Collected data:

————————

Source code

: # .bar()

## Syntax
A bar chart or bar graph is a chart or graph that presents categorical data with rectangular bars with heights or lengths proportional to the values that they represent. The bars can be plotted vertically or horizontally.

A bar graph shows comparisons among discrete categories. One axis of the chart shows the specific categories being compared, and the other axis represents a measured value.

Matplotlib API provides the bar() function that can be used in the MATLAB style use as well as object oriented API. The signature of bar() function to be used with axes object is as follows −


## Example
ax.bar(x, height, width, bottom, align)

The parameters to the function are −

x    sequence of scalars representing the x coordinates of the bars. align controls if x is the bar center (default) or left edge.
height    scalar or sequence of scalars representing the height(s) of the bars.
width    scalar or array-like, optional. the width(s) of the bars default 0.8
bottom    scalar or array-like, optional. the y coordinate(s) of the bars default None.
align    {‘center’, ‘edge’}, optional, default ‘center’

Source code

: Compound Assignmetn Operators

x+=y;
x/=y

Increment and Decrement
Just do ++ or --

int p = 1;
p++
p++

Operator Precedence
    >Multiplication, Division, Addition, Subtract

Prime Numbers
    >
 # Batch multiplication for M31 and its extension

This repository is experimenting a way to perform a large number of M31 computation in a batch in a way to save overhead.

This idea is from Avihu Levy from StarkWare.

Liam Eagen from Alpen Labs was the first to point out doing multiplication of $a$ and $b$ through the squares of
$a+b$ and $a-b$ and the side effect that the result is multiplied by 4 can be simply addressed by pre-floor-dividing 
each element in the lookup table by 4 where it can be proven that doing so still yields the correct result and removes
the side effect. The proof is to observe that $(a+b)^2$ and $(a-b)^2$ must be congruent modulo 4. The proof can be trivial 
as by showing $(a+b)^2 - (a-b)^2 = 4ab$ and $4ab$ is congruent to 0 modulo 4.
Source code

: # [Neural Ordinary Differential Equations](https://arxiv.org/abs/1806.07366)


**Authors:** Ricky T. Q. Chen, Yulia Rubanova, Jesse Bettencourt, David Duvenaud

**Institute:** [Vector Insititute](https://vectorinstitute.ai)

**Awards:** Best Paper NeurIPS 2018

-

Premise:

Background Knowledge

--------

————————

Assigned task:
The line with "This idea is from Avihu Levy from StarkWare." and every line after it up to the end of the entries: output those exactly, and only those.

Solution:
This idea is from Avihu Levy from StarkWare.

Liam Eagen from Alpen Labs was the first to point out doing multiplication of $a$ and $b$ through the squares of
$a+b$ and $a-b$ and the side effect that the result is multiplied by 4 can be simply addressed by pre-floor-dividing 
each element in the lookup table by 4 where it can be proven that doing so still yields the correct result and removes
the side effect. The proof is to observe that $(a+b)^2$ and $(a-b)^2$ must be congruent modulo 4. The proof can be trivial 
as by showing $(a+b)^2 - (a-b)^2 = 4ab$ and $4ab$ is congruent to 0 modulo 4.
Source code

: # [Neural Ordinary Differential Equations](https://arxiv.org/abs/1806.07366)


**Authors:** Ricky T. Q. Chen, Yulia Rubanova, Jesse Bettencourt, David Duvenaud

**Institute:** [Vector Insititute](https://vectorinstitute.ai)

**Awards:** Best Paper NeurIPS 2018

-

Premise:

Background Knowledge

--------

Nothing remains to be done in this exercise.